A look at the experiences of 2 leaders in cross-sector collaboration show how cross-sector data can guide the development of innovative initiatives to improve people’s lives.

Written by Michelle Adyniec, RN, BSN; Cortney Bruno, MSW; Laura Buckley, MSW, LSW; Teagan Kuruna, MPH; and Dawn Wiest, PhD, of Camden Coalition of Healthcare Providers; and David Schwindt, a police officer with the Iowa City Police Department.

Individuals with complex health and social needs represent a small portion of the population but account for a large share of healthcare spending.1,2 For this group, chronic illness and social barriers to wellness underlie extensive utilization of medical services as well as frequent contacts with other sectors, such as housing, behavioral health, and criminal justice. Care coordination and service integration facilitated by cross-sector data sharing can help service providers understand and adequately address these individuals’ needs.3,4

Sharing data may sound like a daunting task, but with trusting relationships5 and knowledge of legal frameworks,6 collaborators may be able to begin sharing data with the technical resources they already have. Simple, yet effective, approaches can build a foundation for collaboration and shed light on complex health and social needs. Using low-tech approaches or starting with publicly available data makes the process accessible. The findings from initial data-sharing efforts can help partners garner support for the more expensive and time intensive task of building an integrated data system. Once cross-sector data are integrated into one system, program designers and practitioners can use the data on an ongoing basis to advocate for new resources, identify potential program participants, and guide practice decisions.
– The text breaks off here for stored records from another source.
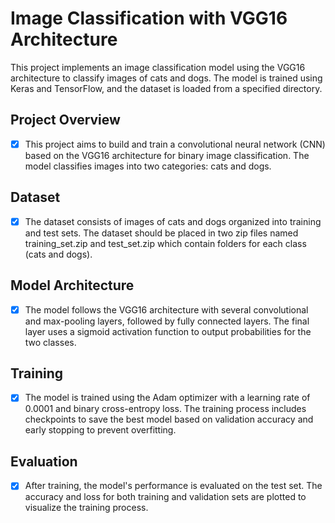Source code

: # Image Classification with VGG16 Architecture

This project implements an image classification model using the VGG16 architecture to classify images of cats and dogs. The model is trained using Keras and TensorFlow, and the dataset is loaded from a specified directory.

## Project Overview
- [x] This project aims to build and train a convolutional neural network (CNN) based on the VGG16 architecture for binary image classification. The model classifies images into two categories: cats and dogs.
## Dataset
- [x] The dataset consists of images of cats and dogs organized into training and test sets. The dataset should be placed in two zip files named training_set.zip and test_set.zip which contain folders for each class (cats and dogs).

## Model Architecture
- [X] The model follows the VGG16 architecture with several convolutional and max-pooling layers, followed by fully connected layers. The final layer uses a sigmoid activation function to output probabilities for the two classes.

## Training
- [X] The model is trained using the Adam optimizer with a learning rate of 0.0001 and binary cross-entropy loss. The training process includes checkpoints to save the best model based on validation accuracy and early stopping to prevent overfitting.

## Evaluation
-[X] After training, the model's performance is evaluated on the test set. The accuracy and loss for both training and validation sets are plotted to visualize the training process.
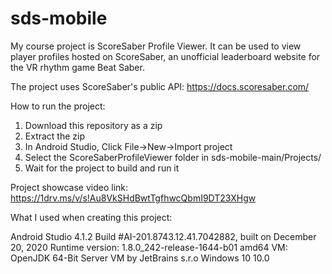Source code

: # sds-mobile

My course project is ScoreSaber Profile Viewer. It can be used to view player
profiles hosted on ScoreSaber, an unofficial leaderboard website for the VR
rhythm game Beat Saber.

The project uses ScoreSaber's public API: https://docs.scoresaber.com/


How to run the project:

1. Download this repository as a zip
2. Extract the zip
3. In Android Studio, Click File->New->Import project
4. Select the ScoreSaberProfileViewer folder in sds-mobile-main/Projects/
5. Wait for the project to build and run it


Project showcase video link:
https://1drv.ms/v/s!Au8VkSHdBwtTgfhwcQbmI9DT23XHgw


What I used when creating this project:

Android Studio 4.1.2
Build #AI-201.8743.12.41.7042882, built on December 20, 2020
Runtime version: 1.8.0_242-release-1644-b01 amd64
VM: OpenJDK 64-Bit Server VM by JetBrains s.r.o
Windows 10 10.0

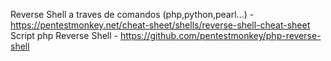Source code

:  Reverse Shell a traves de comandos (php,python,pearl...) - https://pentestmonkey.net/cheat-sheet/shells/reverse-shell-cheat-sheet
 Script php Reverse Shell -                                 https://github.com/pentestmonkey/php-reverse-shell
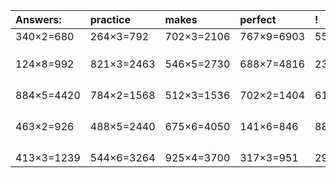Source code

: | Answers: | practice | makes | perfect | ! |
| :--- | :--- | :--- | :--- | :--- |
| 340×2=680 | 264×3=792 | 702×3=2106 | 767×9=6903 | 559×8=4472 | 
|   |   |   |   |   | 
|   |   |   |   |   | 
|   |   |   |   |   | 
| 124×8=992 | 821×3=2463 | 546×5=2730 | 688×7=4816 | 233×9=2097 | 
|   |   |   |   |   | 
|   |   |   |   |   | 
|   |   |   |   |   | 
|   |   |   |   |   | 
| 884×5=4420 | 784×2=1568 | 512×3=1536 | 702×2=1404 | 613×7=4291 | 
|   |   |   |   |   | 
|   |   |   |   |   | 
|   |   |   |   |   | 
|   |   |   |   |   | 
| 463×2=926 | 488×5=2440 | 675×6=4050 | 141×6=846 | 886×3=2658 | 
|   |   |   |   |   | 
|   |   |   |   |   | 
|   |   |   |   |   | 
|   |   |   |   |   | 
| 413×3=1239 | 544×6=3264 | 925×4=3700 | 317×3=951 | 295×9=2655 | 

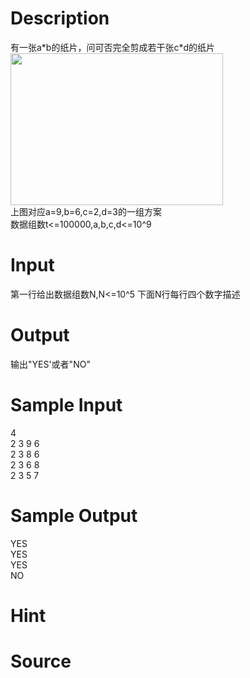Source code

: 
# Description

<div class="content"><div>有一张a*b的纸片，问可否完全剪成若干张c*d的纸片</div>
<div><img src="source/bzoj/1438/img/aHR0cHM6Ly9seWRzeS5jb20vSnVkZ2VPbmxpbmUvdXBsb2FkLzIwMTgwMi8xKDcpLnBuZw==.png" width="340" height="243" alt=""/></div>
<div>上图对应a=9,b=6,c=2,d=3的一组方案</div>
<div>数据组数t&lt;=100000,a,b,c,d&lt;=10^9</div></div>

# Input

<div class="content"><p>第一行给出数据组数N,N&lt;=10^5 下面N行每行四个数字描述</p></div>

# Output

<div class="content"><p>输出&#34;YES&#39;或者&#34;NO&#34;</p></div>

# Sample Input

<div class="content"><span class="sampledata">4<br/>
2 3 9 6<br/>
2 3 8 6<br/>
2 3 6 8<br/>
2 3 5 7</span></div>

# Sample Output

<div class="content"><span class="sampledata">YES<br/>
YES<br/>
YES<br/>
NO</span></div>

# Hint

<div class="content"><p></p></div>

# Source

<div class="content"><p><a href="problemset.php?search="></a></p></div>

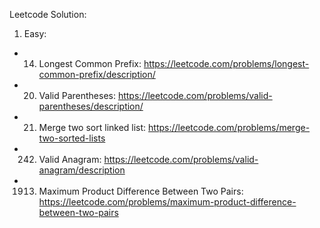 Leetcode Solution:

1. Easy:
- 14. Longest Common Prefix: https://leetcode.com/problems/longest-common-prefix/description/
- 20. Valid Parentheses: https://leetcode.com/problems/valid-parentheses/description/
- 21. Merge two sort linked list: https://leetcode.com/problems/merge-two-sorted-lists
- 242. Valid Anagram: https://leetcode.com/problems/valid-anagram/description
- 1913. Maximum Product Difference Between Two Pairs: https://leetcode.com/problems/maximum-product-difference-between-two-pairs
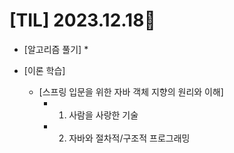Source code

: # [TIL] 2023.12.18📒

* [알고리즘 풀기]
  *
  
* [이론 학습]
  * [스프링 입문을 위한 자바 객체 지향의 원리와 이해]
    * 001. 사람을 사랑한 기술
    * 002. 자바와 절차적/구조적 프로그래밍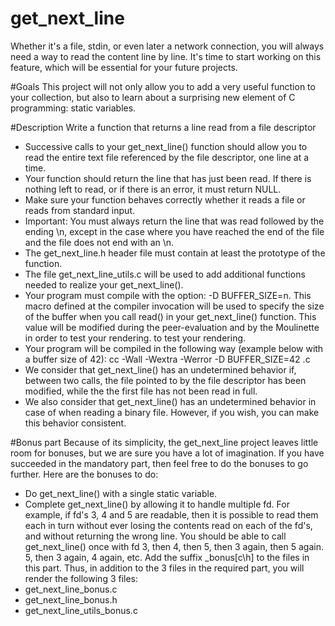 # get_next_line
Whether it's a file, stdin, or even later a network connection, you will always need a way to read the content line by line. It's time to start working on this feature, which will be essential for your future projects.

#Goals
This project will not only allow you to add a very useful function to your collection, but also to learn about a surprising new element of C programming: static variables.

#Description
Write a function that returns a line read from a file descriptor
- Successive calls to your get_next_line() function should allow you to read the entire text file referenced by the file descriptor, one line at a time.
- Your function should return the line that has just been read. If there is nothing left to read, or if there is an error, it must return NULL.
- Make sure your function behaves correctly whether it reads a file or reads from standard input.
- Important: You must always return the line that was read followed by the ending \n, except in the case where you have reached the end of the file and the file does not end with an \n.
- The get_next_line.h header file must contain at least the prototype of the function.
- The file get_next_line_utils.c will be used to add additional functions needed to realize your get_next_line().
- Your program must compile with the option: -D BUFFER_SIZE=n.
  This macro defined at the compiler invocation will be used to specify the size of the buffer when you call read() in your get_next_line() function.
  This value will be modified during the peer-evaluation and by the Moulinette in order to test your rendering. to test your rendering.
- Your program will be compiled in the following way (example below with a buffer size of 42):
  cc -Wall -Wextra -Werror -D BUFFER_SIZE=42 <files>.c
- We consider that get_next_line() has an undetermined behavior if, between two calls, the file pointed to by the file descriptor has been modified, while the the first file has not been read in full.
- We also consider that get_next_line() has an undetermined behavior in case of when reading a binary file. However, if you wish, you can make this behavior consistent.

#Bonus part
Because of its simplicity, the get_next_line project leaves little room for bonuses, but we are sure you have a lot of imagination. If you have succeeded in the mandatory part, then feel free to do the bonuses to go further.
Here are the bonuses to do:
- Do get_next_line() with a single static variable.
- Complete get_next_line() by allowing it to handle multiple fd.
For example, if fd's 3, 4 and 5 are readable, then it is possible to read them each in turn without ever losing the contents read on each of the fd's, and without returning the wrong line.
You should be able to call get_next_line() once with fd 3, then 4, then 5, then 3 again, then 5 again. 5, then 3 again, 4 again, etc.
Add the suffix _bonus[c\h] to the files in this part.
Thus, in addition to the 3 files in the required part, you will render the following 3 files:
- get_next_line_bonus.c
- get_next_line_bonus.h
- get_next_line_utils_bonus.c
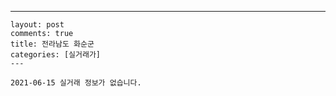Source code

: ---
    layout: post
    comments: true
    title: 전라남도 화순군
    categories: [실거래가]
    ---

    2021-06-15 실거래 정보가 없습니다.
This brief draws on the experiences of 2 leaders in cross-sector collaboration, the Iowa City Police Department (Iowa City PD) and the Camden Coalition of Healthcare Providers (Camden Coalition), to show how cross-sector data can guide the development of innovative initiatives to improve people’s lives. The Iowa City Police Department, using strong relationships and Microsoft Excel, built the case for a Housing First program. The Camden Coalition relies on integrated data to inform the planning, implementation, and assessment of its jail-based reentry pilot project. Lessons from both organizations’ experiences can be instructive to other groups at all stages of the data-sharing process.

Iowa City Police Department: Making the Case for Housing First Through Cross-Sector Data

The Iowa City PD employs a downtown liaison officer to build relationships with individuals experiencing homelessness and identify opportunities to better serve the community and reduce homelessness. Seeing community collaboration as an effective tool to address homelessness, the Iowa City PD’s downtown liaison officer joined the Johnson County Local Homeless Coordinating Board (LHCB), an existing cross-sector working group including representatives from hospitals, community mental health centers, homeless service organizations, and the county sheriff’s office. The group began sharing its data to illuminate the high costs of service fragmentation and to demonstrate the benefits of coordinating services though a Housing First initiative.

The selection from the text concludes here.